ASSIGNED TASK - The expected output is exactly the lines below, starting at the line with "zero, and then" and ending at the line with "The other two dimensions", both included; no other line belongs in it.

Top of DATA PROVIDED

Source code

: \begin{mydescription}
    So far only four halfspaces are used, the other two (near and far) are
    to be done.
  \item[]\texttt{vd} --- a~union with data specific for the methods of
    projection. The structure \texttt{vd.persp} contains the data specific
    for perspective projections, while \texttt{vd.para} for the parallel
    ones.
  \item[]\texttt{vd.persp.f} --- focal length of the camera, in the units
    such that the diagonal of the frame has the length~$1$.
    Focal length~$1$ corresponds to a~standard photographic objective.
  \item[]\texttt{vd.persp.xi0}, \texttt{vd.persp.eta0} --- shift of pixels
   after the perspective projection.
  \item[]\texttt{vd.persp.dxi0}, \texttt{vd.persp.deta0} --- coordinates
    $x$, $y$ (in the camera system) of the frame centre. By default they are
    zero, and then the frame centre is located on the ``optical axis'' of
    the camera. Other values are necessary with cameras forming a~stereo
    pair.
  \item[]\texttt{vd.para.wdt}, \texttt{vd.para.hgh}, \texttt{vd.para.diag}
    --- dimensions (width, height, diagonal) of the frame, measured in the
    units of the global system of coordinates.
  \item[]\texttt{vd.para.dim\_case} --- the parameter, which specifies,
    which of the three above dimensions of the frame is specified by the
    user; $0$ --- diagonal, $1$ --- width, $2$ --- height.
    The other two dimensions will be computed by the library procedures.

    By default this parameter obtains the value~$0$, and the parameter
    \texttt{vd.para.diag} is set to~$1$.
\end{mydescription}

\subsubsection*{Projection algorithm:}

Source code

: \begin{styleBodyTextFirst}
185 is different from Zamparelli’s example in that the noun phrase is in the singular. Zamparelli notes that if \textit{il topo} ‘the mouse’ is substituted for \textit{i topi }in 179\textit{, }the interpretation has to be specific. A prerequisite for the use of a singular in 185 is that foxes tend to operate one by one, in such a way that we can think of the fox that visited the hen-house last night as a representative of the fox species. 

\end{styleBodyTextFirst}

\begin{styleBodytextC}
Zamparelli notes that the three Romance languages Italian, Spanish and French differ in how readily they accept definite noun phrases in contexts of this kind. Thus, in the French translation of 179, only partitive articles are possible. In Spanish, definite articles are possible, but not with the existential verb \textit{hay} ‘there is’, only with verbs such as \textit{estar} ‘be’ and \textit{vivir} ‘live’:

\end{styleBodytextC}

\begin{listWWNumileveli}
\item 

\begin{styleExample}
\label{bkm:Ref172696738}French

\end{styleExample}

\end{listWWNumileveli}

Bottom of DATA PROVIDED

SOLUTION TO THE PROBLEM -
    zero, and then the frame centre is located on the ``optical axis'' of
    the camera. Other values are necessary with cameras forming a~stereo
    pair.
  \item[]\texttt{vd.para.wdt}, \texttt{vd.para.hgh}, \texttt{vd.para.diag}
    --- dimensions (width, height, diagonal) of the frame, measured in the
    units of the global system of coordinates.
  \item[]\texttt{vd.para.dim\_case} --- the parameter, which specifies,
    which of the three above dimensions of the frame is specified by the
    user; $0$ --- diagonal, $1$ --- width, $2$ --- height.
    The other two dimensions will be computed by the library procedures.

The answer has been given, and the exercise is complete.